Funambule

Je reviens en ce moment chaque jour sur l’écoute de l’enseignement de Fabrice Midal portant sur la présence ouverte et l’attention focalisée. 

Cet enseignement permet de comprendre que toute pratique suppose la focalisation sur un objet (et l’objet proposé ici est le souffle), et que cette focalisation, loin d’être une crispation sur quelque chose, maintient la présence et l’ouverture.

Il éclaire ma pratique en m’introduisant peu à peu à cet incroyable paradoxe consistant à trouver le point d’équilibre entre l’espace ouvert et la précision de l’attention focalisée.

C’est cela, nous dit-il, pratiquer.

Trouver le point d’équilibre entre l’espace ouvert et la précision

Alors je tente au quotidien d’explorer les différentes étapes de cette pratique. Je me plonge d’abord dans ce sens de présence qui d’un seul coup fait apparaitre un espace large, au cœur duquel prennent place simultanément les sons, les clins d’œil de la lumière, l’ancrage de mon assise, tout ce qui me traverse à cet instant. Sensation de soulagement, d’émotion de sentir vibrer le monde.

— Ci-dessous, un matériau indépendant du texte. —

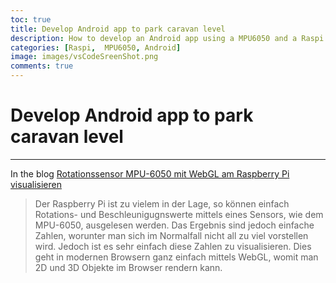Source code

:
 ```yaml
---
toc: true
title: Develop Android app to park caravan level
description: How to develop an Android app using a MPU6050 and a Raspi to help parking a caravan level
categories: [Raspi,  MPU6050, Android]
image: images/vsCodeSreenShot.png
comments: true
---
```

# Develop Android app to park caravan level


--- 

In the blog [Rotationssensor MPU-6050 mit WebGL am Raspberry Pi visualisieren](https://tutorials-raspberrypi.de/raspberry-pi-mpu-6050-rotationssensor-webgl-nodejs-server/)
>Der Raspberry Pi ist zu vielem in der Lage, so können einfach Rotations- und Beschleunigugnswerte mittels eines Sensors, wie dem MPU-6050, ausgelesen werden. Das Ergebnis sind jedoch einfache Zahlen, worunter man sich im Normalfall nicht all zu viel vorstellen wird. Jedoch ist es sehr einfach diese Zahlen zu visualisieren. Dies geht in modernen Browsern ganz einfach mittels WebGL, womit man 2D und 3D Objekte im Browser rendern kann.



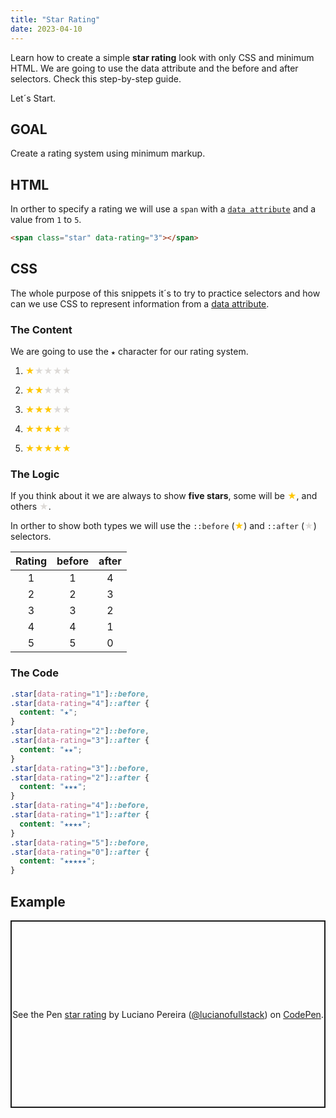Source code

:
 ```yaml
---
title: "Star Rating"
date: 2023-04-10
---
```


Learn how to create a simple **star rating** look with only CSS and minimum HTML. We are going to use the data attribute and the before and after selectors. Check this step-by-step guide.

Let´s Start.

## GOAL

Create a rating system using minimum markup.

## HTML

In orther to specify a rating we will use a `span` with a <a href="https://developer.mozilla.org/en-US/docs/Learn/HTML/Howto/Use_data_attributes">`data attribute`</a> and a value from `1` to `5`.

```html
<span class="star" data-rating="3"></span>
```

## CSS

The whole purpose of this snippets it´s to try to practice selectors and how can we use CSS to represent information from a <a href="https://developer.mozilla.org/en-US/docs/Learn/HTML/Howto/Use_data_attributes">data attribute</a>.

### The Content

We are going to use the `★` character for our rating system. 

1. <span style="color:#ffc700">★</span><span style="color:#dddad7">★★★★</span>

2. <span style="color:#ffc700">★★</span><span style="color:#dddad7">★★★</span>

3. <span style="color:#ffc700">★★★</span><span style="color:#dddad7">★★</span>

4. <span style="color:#ffc700">★★★★</span><span style="color:#dddad7">★</span>

5. <span style="color:#ffc700">★★★★★</span>

### The Logic

If you think about it we are always to show <strong>five stars</strong>, some will be <span style="color:#ffc700">★</span>, and others <span style="color:#dddad7">★</span>. 

In orther to show both types we will use the `::before` (<span style="color:#ffc700">★</span>) and `::after` (<span style="color:#dddad7">★</span>) selectors.

Rating | before | after
:----: | :-----:|:----:
1      | 1      | 4
2      | 2      | 3
3      | 3      | 2
4      | 4      | 1
5      | 5      | 0

### The Code

```css
.star[data-rating="1"]::before,
.star[data-rating="4"]::after {
  content: "★";
}
.star[data-rating="2"]::before,
.star[data-rating="3"]::after {
  content: "★★";
}
.star[data-rating="3"]::before,
.star[data-rating="2"]::after {
  content: "★★★";
}
.star[data-rating="4"]::before,
.star[data-rating="1"]::after {
  content: "★★★★";
}
.star[data-rating="5"]::before,
.star[data-rating="0"]::after {
  content: "★★★★★";
}
```

## Example

<p class="codepen" data-height="300" data-default-tab="html,result" data-slug-hash="VwELpPO" data-user="lucianofullstack" style="height: 300px; box-sizing: border-box; display: flex; align-items: center; justify-content: center; border: 2px solid; margin: 1em 0">
  <span>See the Pen <a href="https://codepen.io/lucianofullstack/pen/VwELpPO">
  star rating</a> by Luciano Pereira (<a href="https://codepen.io/lucianofullstack">@lucianofullstack</a>)
  on <a href="https://codepen.io">CodePen</a>.</span>
</p><script async src="https://cpwebassets.codepen.io/assets/embed/ei.js"></script>
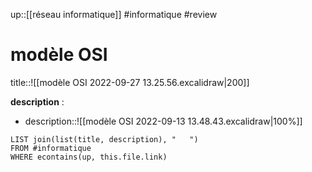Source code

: up::[[réseau informatique]]
#informatique #review 
# modèle OSI

title::![[modèle OSI 2022-09-27 13.25.56.excalidraw|200]]

**description** :
 - description::![[modèle OSI 2022-09-13 13.48.43.excalidraw|100%]]


```dataview
LIST join(list(title, description), "   ")
FROM #informatique 
WHERE econtains(up, this.file.link)
```


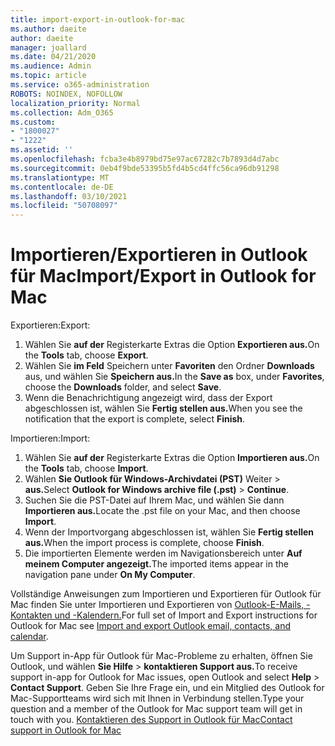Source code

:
 ```yaml
---
title: import-export-in-outlook-for-mac
ms.author: daeite
author: daeite
manager: joallard
ms.date: 04/21/2020
ms.audience: Admin
ms.topic: article
ms.service: o365-administration
ROBOTS: NOINDEX, NOFOLLOW
localization_priority: Normal
ms.collection: Adm_O365
ms.custom:
- "1800027"
- "1222"
ms.assetid: ''
ms.openlocfilehash: fcba3e4b8979bd75e97ac67282c7b7893d4d7abc
ms.sourcegitcommit: 0eb4f9bde53395b5fd4b5cd4ffc56ca96db91298
ms.translationtype: MT
ms.contentlocale: de-DE
ms.lasthandoff: 03/10/2021
ms.locfileid: "50708097"
---
```

# <a name="importexport-in-outlook-for-mac"></a><span data-ttu-id="fa14d-102">Importieren/Exportieren in Outlook für Mac</span><span class="sxs-lookup"><span data-stu-id="fa14d-102">Import/Export in Outlook for Mac</span></span> 

<span data-ttu-id="fa14d-103">Exportieren:</span><span class="sxs-lookup"><span data-stu-id="fa14d-103">Export:</span></span>
1. <span data-ttu-id="fa14d-104">Wählen Sie **auf der** Registerkarte Extras die Option **Exportieren aus.**</span><span class="sxs-lookup"><span data-stu-id="fa14d-104">On the **Tools** tab, choose **Export**.</span></span>
2. <span data-ttu-id="fa14d-105">Wählen Sie **im Feld** Speichern unter **Favoriten** den Ordner **Downloads** aus, und wählen Sie **Speichern aus.**</span><span class="sxs-lookup"><span data-stu-id="fa14d-105">In the **Save as** box, under **Favorites**, choose the **Downloads** folder, and select **Save**.</span></span>
3. <span data-ttu-id="fa14d-106">Wenn die Benachrichtigung angezeigt wird, dass der Export abgeschlossen ist, wählen Sie **Fertig stellen aus.**</span><span class="sxs-lookup"><span data-stu-id="fa14d-106">When you see the notification that the export is complete, select **Finish**.</span></span>

<span data-ttu-id="fa14d-107">Importieren:</span><span class="sxs-lookup"><span data-stu-id="fa14d-107">Import:</span></span>
1. <span data-ttu-id="fa14d-108">Wählen Sie **auf der** Registerkarte Extras die Option **Importieren aus.**</span><span class="sxs-lookup"><span data-stu-id="fa14d-108">On the **Tools** tab, choose **Import**.</span></span>
2. <span data-ttu-id="fa14d-109">Wählen **Sie Outlook für Windows-Archivdatei (PST)** Weiter  >  **aus.**</span><span class="sxs-lookup"><span data-stu-id="fa14d-109">Select **Outlook for Windows archive file (.pst)** > **Continue**.</span></span>
3. <span data-ttu-id="fa14d-110">Suchen Sie die PST-Datei auf Ihrem Mac, und wählen Sie dann **Importieren aus.**</span><span class="sxs-lookup"><span data-stu-id="fa14d-110">Locate the .pst file on your Mac, and then choose **Import**.</span></span>
4. <span data-ttu-id="fa14d-111">Wenn der Importvorgang abgeschlossen ist, wählen Sie **Fertig stellen aus.**</span><span class="sxs-lookup"><span data-stu-id="fa14d-111">When the import process is complete, choose **Finish**.</span></span>
5. <span data-ttu-id="fa14d-112">Die importierten Elemente werden im Navigationsbereich unter **Auf meinem Computer angezeigt.**</span><span class="sxs-lookup"><span data-stu-id="fa14d-112">The imported items appear in the navigation pane under **On My Computer**.</span></span>

<span data-ttu-id="fa14d-113">Vollständige Anweisungen zum Importieren und Exportieren für Outlook für Mac finden Sie unter Importieren und Exportieren von [Outlook-E-Mails, -Kontakten und -Kalendern.](https://support.office.com/article/92577192-3881-4502-b79d-c3bbada6c8ef#ID0EAACAAA=Mac)</span><span class="sxs-lookup"><span data-stu-id="fa14d-113">For full set of Import and Export instructions for Outlook for Mac see [Import and export Outlook email, contacts, and calendar](https://support.office.com/article/92577192-3881-4502-b79d-c3bbada6c8ef#ID0EAACAAA=Mac).</span></span> 

<span data-ttu-id="fa14d-114">Um Support in-App für Outlook für Mac-Probleme zu erhalten, öffnen Sie Outlook, und wählen **Sie Hilfe**  >  **kontaktieren Support aus.**</span><span class="sxs-lookup"><span data-stu-id="fa14d-114">To receive support in-app for Outlook for Mac issues, open Outlook and select **Help** > **Contact Support**.</span></span> <span data-ttu-id="fa14d-115">Geben Sie Ihre Frage ein, und ein Mitglied des Outlook for Mac-Supportteams wird sich mit Ihnen in Verbindung stellen.</span><span class="sxs-lookup"><span data-stu-id="fa14d-115">Type your question and a member of the Outlook for Mac support team will get in touch with you.</span></span> [<span data-ttu-id="fa14d-116">Kontaktieren des Support in Outlook für Mac</span><span class="sxs-lookup"><span data-stu-id="fa14d-116">Contact support in Outlook for Mac</span></span>](https://support.microsoft.com/office/contact-support-within-outlook-for-mac-d0410177-8e65-4487-93f7-206a3a3d71a8)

Puis je commence à focaliser mon attention sur la respiration, et là je me rends compte qu’à la différence de l’étape précédente, cela me demande du temps, du temps pour passer de l’application d’une consigne à l’expérience intime du souffle. Il ne s’agit pas de le saisir, donc je le laisse peu à peu être comme il est. Oui, mais est-ce que je vais jusqu’à donner leur place aux sensations corporelles à l’inspir, à l’expir, dans toute leur finesse nuancée ?

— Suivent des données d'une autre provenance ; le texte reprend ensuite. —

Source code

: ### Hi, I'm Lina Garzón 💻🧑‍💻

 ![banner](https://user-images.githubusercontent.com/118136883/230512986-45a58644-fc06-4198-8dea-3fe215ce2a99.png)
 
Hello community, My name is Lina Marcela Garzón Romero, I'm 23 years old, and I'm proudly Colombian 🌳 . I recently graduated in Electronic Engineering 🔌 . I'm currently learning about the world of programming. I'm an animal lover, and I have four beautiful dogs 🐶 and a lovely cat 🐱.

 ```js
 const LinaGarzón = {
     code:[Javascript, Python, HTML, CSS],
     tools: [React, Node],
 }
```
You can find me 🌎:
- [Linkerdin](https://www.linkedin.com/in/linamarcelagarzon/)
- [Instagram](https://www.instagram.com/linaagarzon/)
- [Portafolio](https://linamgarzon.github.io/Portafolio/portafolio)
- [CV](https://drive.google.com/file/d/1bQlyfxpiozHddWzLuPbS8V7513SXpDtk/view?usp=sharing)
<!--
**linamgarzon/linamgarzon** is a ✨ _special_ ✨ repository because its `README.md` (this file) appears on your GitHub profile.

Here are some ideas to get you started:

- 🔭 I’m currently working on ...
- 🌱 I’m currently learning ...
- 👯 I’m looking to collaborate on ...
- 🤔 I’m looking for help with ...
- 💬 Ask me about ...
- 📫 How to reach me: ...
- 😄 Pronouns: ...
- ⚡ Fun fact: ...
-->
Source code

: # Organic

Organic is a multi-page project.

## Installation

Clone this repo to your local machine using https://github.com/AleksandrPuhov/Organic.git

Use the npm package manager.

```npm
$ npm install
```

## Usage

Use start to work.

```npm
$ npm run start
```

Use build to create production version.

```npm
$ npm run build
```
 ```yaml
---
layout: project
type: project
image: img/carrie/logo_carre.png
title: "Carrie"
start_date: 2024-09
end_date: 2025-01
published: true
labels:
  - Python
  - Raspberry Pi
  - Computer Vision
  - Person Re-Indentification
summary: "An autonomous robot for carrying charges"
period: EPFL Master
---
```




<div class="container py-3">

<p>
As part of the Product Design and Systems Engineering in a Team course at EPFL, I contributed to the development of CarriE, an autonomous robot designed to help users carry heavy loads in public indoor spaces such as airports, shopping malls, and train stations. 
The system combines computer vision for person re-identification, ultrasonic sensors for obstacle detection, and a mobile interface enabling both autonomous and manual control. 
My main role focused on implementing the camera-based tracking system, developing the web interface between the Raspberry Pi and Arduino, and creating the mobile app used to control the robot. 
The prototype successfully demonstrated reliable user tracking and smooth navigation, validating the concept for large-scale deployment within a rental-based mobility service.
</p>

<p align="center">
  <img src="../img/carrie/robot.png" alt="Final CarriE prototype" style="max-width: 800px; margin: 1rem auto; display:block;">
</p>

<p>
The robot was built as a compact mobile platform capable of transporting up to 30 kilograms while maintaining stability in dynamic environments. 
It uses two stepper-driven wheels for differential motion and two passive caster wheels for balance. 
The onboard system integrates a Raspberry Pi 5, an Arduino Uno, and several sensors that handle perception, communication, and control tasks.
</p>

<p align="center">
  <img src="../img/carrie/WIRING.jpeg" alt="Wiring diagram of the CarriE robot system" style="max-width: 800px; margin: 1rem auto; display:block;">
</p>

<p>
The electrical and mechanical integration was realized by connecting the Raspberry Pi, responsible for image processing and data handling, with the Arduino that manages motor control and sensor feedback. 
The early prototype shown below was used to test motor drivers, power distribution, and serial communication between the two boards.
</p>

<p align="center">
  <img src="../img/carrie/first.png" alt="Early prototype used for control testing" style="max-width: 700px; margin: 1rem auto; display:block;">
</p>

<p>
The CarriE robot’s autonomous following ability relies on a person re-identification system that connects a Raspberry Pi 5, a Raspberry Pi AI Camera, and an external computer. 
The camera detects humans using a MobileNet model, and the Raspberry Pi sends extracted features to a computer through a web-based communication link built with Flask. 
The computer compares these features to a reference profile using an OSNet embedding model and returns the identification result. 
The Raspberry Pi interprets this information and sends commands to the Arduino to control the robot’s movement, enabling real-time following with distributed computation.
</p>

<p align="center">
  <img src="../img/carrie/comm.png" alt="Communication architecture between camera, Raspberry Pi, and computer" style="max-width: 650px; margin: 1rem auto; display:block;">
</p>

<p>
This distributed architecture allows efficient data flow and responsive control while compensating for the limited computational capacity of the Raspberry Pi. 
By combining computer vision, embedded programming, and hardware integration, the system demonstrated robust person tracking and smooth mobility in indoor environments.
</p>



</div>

Oui, il faut du temps pour s’abandonner, ne plus chercher à observer, jusqu’à sentir que je ne fais rien, mais que le souffle agit en moi, qu’il ventile mon existence et que je ne fais qu’un avec lui.

Lorsque je pars dans mes pensées, je reviens à la présence ouverte (bonjour), et je retrouve le contact avec mon souffle.

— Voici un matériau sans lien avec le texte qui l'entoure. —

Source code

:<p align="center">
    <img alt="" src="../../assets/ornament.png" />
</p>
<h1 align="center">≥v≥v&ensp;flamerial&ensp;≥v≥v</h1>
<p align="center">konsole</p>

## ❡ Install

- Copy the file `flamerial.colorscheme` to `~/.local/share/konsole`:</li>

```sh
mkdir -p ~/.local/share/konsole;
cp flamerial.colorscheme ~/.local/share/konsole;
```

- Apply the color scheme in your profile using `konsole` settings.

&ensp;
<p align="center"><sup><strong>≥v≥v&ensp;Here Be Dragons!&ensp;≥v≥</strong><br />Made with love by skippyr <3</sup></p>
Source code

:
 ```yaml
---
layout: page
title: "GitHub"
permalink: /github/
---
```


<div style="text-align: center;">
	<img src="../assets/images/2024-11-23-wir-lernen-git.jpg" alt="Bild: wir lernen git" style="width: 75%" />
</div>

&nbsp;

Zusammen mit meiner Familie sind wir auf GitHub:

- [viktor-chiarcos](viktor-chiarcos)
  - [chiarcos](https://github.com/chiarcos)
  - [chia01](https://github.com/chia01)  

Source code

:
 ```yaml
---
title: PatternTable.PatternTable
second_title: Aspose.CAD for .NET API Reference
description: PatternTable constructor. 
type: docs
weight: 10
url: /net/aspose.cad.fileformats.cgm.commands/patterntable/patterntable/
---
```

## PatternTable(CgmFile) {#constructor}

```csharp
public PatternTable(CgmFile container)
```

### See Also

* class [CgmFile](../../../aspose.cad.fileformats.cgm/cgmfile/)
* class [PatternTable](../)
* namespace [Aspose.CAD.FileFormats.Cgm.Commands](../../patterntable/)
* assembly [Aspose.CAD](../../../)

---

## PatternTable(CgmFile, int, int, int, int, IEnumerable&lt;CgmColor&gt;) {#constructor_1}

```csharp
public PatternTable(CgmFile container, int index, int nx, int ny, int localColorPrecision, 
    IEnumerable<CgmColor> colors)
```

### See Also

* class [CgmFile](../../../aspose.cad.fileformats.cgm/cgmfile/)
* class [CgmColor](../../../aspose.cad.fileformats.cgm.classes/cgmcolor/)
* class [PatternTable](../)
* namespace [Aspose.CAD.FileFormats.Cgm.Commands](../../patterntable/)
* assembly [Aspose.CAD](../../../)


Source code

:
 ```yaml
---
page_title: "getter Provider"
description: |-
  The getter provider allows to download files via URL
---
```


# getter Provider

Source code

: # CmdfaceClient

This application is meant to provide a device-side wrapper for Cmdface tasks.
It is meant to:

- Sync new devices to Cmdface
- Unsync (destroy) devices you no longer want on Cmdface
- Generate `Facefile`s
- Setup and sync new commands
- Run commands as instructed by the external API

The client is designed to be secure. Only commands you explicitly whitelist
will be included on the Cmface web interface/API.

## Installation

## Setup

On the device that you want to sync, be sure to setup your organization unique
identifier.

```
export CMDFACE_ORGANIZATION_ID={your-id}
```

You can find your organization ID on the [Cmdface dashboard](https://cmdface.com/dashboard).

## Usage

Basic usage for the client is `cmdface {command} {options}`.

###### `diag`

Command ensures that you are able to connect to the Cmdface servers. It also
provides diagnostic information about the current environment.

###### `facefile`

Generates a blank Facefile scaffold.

Et, ce qui au départ était envisagé séparément, à savoir la vastitude et l’appui précis de l’attention focalisée, à un moment s’épousent. 

C’est là que je traverse l’expérience du point d’équilibre, comme un funambule entouré et grisé par l’espace sans limite, et néanmoins si attentif à poser délicatement son pied sur le fil, en en sentant la texture, chaque pas constituant l’appui indispensable pour poursuivre le chemin.

L’équilibre n’est jamais acquis, il se cherche à chaque instant. 

Il ne s’agit pas de se perdre dans l’ouverture, mais de la soutenir par la précision de l’attention sur le souffle. De même qu’il ne s’agit pas de se concentrer sur le souffle au point de rétrécir l’espace. Il s’agit d’être un funambule.  

Cette pratique infuse mon quotidien

J’ai deux exemples en tête : quand je cours, et que j’allie la présence à tout ce qui m’environne à l’attention portée à mes pieds qui touchent le sol, je demeure en rapport avec l’entièreté de la situation. Quand je travaille, j’observe que si mon attention sur un sujet se transforme en concentration excessive, je peux perdre rapidement le sens de l’ensemble. Alors j’essaie de revenir à une approche plus large de la question, et me voici de nouveau retrouvant de l’allant et une vision plus claire et fluide de mon sujet.    

Revenir à cette pratique, c’est faire l’expérience du funambule qui tient bon sur son fil, en prêtant attention à chaque pas, au cœur d’une vastitude qui le dépasse, à la recherche du point d’équilibre, qui loin d’être un point fixe et statique, se recrée sans cesse.